Dans l’alternative d’une indifférence ponctuée de la mauvaise humeur ambiante, que fait-on ?
La réponse est souvent la conséquence des rapports entre la population et le gouvernement.
Le résultat en France tient en trois lignes dans les journaux.
« Les syndicats réformistes de la SNCF, CFDT et Unsa, ont rejeté mardi la proposition de la CGT de poursuivre la grève en juillet avant même l'intersyndicale qui doit en débattre dans la soirée, actant la fin du mouvement unitaire entamé le 3 avril. »
Faut-il poursuivre une lutte désormais vouée à l’échec et finir comme Che Guevara, dont le corps fut posé sur une table de paysan, entouré de soldats ou rentrer dans l’ombre et attendre des jours meilleurs ?
Parce qu’on en est là dans cette démocratie qui prend une sale tournure de dictature molle, avant qu’elle ne se renforce sous la pression d’un loustic convainquant.
Faut-il rappeler ce qu’est une situation propice, comme il faut agir au quart de tour et que ce n’est pas désarmer d’attendre son heure ?
Il est bon d’avoir de la mémoire en certains cas.
On ne peut rien faire sans la solidarité d’une population même apolitique. Il faut tout simplement saisir l’occasion.
Le 21 décembre 1989, il y eut un instant propice qui régla la situation en une seule journée.
Ceausescu organisait ce jour là une grande manifestation de soutien à son Régime, au centre de Bucarest. On était en plein bouleversement en Union Soviétique et on ne pouvait plus compter sur elle pour rétablir l’ordre au cas où.
Ceausescu voulait montrer au reste du monde, combien « son » peuple lui était attaché.
Son équipe avait réuni 80.000 « fidèles ».
Le président se présenta au balcon d’un immeuble dominant la place, sous les vivats d’une foule apparemment enthousiaste.
Au début du discours dit d’une voix monotone « Je tiens à remercier les initiateurs et les organisateurs de ce grand événement à Bucarest… » soudain quelqu’un le hua quelque part dans la foule. Il s’arrête, il se tait et regarde autour de lui, effrayé.
Aussitôt un autre spectateur prend le relais, c’est une chaîne qui va crescendo. Les gens sifflent, hurlent leur colère, des centaines, puis des milliers d’autres font monter le brouhaha. Puis le public scande « Ti-mi-soa-ra » une ville quelques jours auparavant dans laquelle la Securitate a tiré dans la foule.
Tout cela télévisé, des images qui feront le tour du monde.

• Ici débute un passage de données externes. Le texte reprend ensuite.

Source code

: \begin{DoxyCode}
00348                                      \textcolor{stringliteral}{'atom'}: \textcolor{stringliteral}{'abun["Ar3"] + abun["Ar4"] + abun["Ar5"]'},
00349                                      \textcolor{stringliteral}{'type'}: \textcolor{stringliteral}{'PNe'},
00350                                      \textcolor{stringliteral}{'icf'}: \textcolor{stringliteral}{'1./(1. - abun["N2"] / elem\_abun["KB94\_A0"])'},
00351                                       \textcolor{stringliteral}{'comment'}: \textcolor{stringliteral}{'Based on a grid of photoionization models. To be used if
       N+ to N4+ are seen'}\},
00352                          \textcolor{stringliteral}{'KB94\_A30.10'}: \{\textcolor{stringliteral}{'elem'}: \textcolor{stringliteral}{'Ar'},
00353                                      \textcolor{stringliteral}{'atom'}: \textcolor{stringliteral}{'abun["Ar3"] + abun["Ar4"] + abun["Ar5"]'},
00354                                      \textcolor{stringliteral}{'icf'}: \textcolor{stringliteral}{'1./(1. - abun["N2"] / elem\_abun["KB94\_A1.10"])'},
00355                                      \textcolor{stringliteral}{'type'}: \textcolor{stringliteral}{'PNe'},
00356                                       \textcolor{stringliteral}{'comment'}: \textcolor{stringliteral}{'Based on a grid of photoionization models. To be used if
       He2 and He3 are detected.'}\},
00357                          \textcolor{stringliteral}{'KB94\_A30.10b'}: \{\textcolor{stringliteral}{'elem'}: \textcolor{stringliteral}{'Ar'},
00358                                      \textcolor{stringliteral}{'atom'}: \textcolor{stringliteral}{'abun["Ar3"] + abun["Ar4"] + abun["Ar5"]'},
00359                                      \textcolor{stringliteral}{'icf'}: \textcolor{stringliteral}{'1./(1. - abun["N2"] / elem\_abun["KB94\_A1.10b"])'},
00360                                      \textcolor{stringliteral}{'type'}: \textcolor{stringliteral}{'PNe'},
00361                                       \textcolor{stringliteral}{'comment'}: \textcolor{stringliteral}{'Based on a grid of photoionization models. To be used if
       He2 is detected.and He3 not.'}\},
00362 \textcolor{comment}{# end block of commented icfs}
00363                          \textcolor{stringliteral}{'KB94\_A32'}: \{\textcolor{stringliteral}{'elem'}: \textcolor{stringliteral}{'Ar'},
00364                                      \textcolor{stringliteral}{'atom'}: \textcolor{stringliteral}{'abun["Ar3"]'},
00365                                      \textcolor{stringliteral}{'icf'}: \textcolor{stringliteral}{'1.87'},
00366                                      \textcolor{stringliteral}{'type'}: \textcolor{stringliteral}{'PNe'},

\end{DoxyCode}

Hello, hello disait Ceausescu. Son épouse hurlait « taisez-vous, taisez-vous » à la foule déchaînée. Le reste se perdit en « Du calme camarades, du calme. »
Les 80.000 sur la place avaient senti qu’ils étaient beaucoup plus forts que le vieil histrion à la ridicule toque de fourrure.

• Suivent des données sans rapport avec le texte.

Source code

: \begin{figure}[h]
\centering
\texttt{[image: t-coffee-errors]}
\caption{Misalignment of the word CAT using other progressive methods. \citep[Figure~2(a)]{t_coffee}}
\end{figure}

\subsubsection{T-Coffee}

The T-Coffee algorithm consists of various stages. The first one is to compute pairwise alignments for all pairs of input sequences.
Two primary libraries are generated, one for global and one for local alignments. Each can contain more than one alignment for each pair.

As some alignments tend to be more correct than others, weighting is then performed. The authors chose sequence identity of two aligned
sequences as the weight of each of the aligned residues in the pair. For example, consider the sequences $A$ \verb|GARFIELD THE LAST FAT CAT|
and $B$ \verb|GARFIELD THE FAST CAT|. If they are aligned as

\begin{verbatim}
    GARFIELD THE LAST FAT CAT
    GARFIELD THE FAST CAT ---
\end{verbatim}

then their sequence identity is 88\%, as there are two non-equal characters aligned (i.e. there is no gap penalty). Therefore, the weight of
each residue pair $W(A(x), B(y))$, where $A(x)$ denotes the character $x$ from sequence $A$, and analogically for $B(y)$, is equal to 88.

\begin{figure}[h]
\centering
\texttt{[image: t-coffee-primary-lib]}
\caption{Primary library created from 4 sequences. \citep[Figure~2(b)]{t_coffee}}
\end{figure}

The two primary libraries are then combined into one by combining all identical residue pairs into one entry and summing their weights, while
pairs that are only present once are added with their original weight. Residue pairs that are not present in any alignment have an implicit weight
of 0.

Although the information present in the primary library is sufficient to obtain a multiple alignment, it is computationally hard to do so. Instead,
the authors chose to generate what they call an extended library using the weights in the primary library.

Pourquoi ces événements sont-ils si rares ? On voit des milliers de gens empressés à faire la cour aux puissants, tout semble aller dans le sens des chefs et ceux-ci s’enhardissent. Ils veulent laisser leur nom dans l’histoire sur une réforme, entendre dix ans plus tard parler de la Loi Macron.
La foule applaudit, alors qu’elle pourrait bousculer les barrières, monter à la tribune et chasser les professionnels de la représentation, d’un claquement de doigts ! Car souvent ceux qui applaudissent le font par entraînement.

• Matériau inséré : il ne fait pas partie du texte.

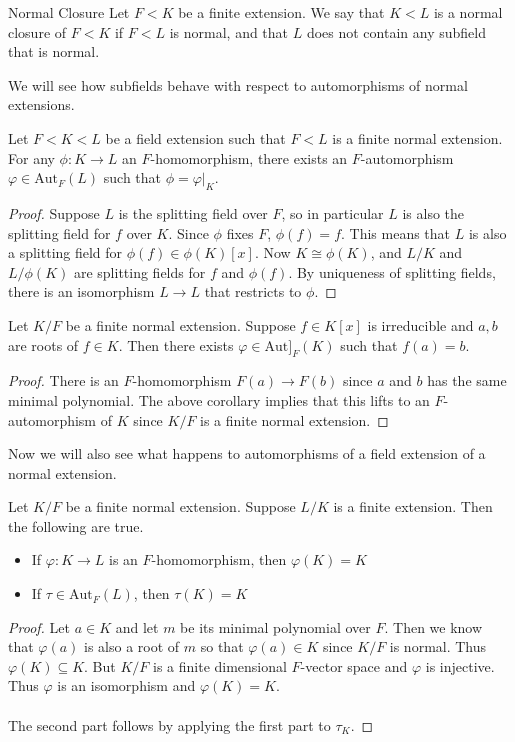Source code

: \documentclass[a4paper]{article}
\begin{document}
\begin{defn}{Normal Closure}{} Let $F<K$ be a finite extension. We say that $K<L$ is a normal closure of $F<K$ if $F<L$ is normal, and that $L$ does not contain any subfield that is normal. 
\end{defn}

We will see how subfields behave with respect to automorphisms of normal extensions. 

\begin{crl}{}{} Let $F<K<L$ be a field extension such that $F<L$ is a finite normal extension. For any $\phi:K\to L$ an $F$-homomorphism, there exists an $F$-automorphism $\varphi\in\text{Aut}_F(L)$ such that $\phi=\varphi|_K$. \tcbline
\begin{proof}
Suppose $L$ is the splitting field over $F$, so in particular $L$ is also the splitting field for $f$ over $K$. Since $\phi$ fixes $F$, $\phi(f)=f$. This means that $L$ is also a splitting field for $\phi(f)\in\phi(K)[x]$. Now $K\cong\phi(K)$, and $L/K$  and $L/\phi(K)$ are splitting fields for $f$ and $\phi(f)$. By uniqueness of splitting fields, there is an isomorphism $L\to L$ that restricts to $\phi$. 
\end{proof}
\end{crl}

\begin{crl}{}{} Let $K/F$ be a finite normal extension. Suppose $f\in K[x]$ is irreducible and $a,b$ are roots of $f\in K$. Then there exists $\varphi\in\text{Aut]}_F(K)$ such that $f(a)=b$. \tcbline
\begin{proof}
There is an $F$-homomorphism $F(a)\to F(b)$ since $a$ and $b$ has the same minimal polynomial. The above corollary implies that this lifts to an $F$-automorphism of $K$ since $K/F$ is a finite normal extension. 
\end{proof}
\end{crl}

Now we will also see what happens to automorphisms of a field extension of a normal extension. 

\begin{prp}{}{} Let $K/F$ be a finite normal extension. Suppose $L/K$ is a finite extension. Then the following are true. 
\begin{itemize}
\item If $\varphi:K\to L$ is an $F$-homomorphism, then $\varphi(K)=K$
\item If $\tau\in\text{Aut}_F(L)$, then $\tau(K)=K$
\end{itemize} \tcbline
\begin{proof}
Let $a\in K$ and let $m$ be its minimal polynomial over $F$. Then we know that $\varphi(a)$ is also a root of $m$ so that $\varphi(a)\in K$ since $K/F$ is normal. Thus $\varphi(K)\subseteq K$. But $K/F$ is a finite dimensional $F$-vector space and $\varphi$ is injective. Thus $\varphi$ is an isomorphism and $\varphi(K)=K$. \\~\\

The second part follows by applying the first part to $\tau_K$. 
\end{proof}
\end{prp}
\end{document}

Dans ces moments où l’Europe est aux abois, que Trump enferme des enfants, que le système économique est détraqué, que la démocratie tourne à la mascarade, que la classe moyenne s’effondre et que l’ouvrier s’appauvrit, on ne sait jamais, après une grève qui finit mal, peut-être en y aura-t-il une autre sur les mêmes revendications et que quelqu’un dans la foule ricanera haut et fort au discours de Macron, bientôt suivi du cri de la multitude. Il faut que vous sachiez que le stock de lacrymogène, dans ce cas, ne pourra suffire.
La foule est irrésistible. Et elle ne le sait que très rarement.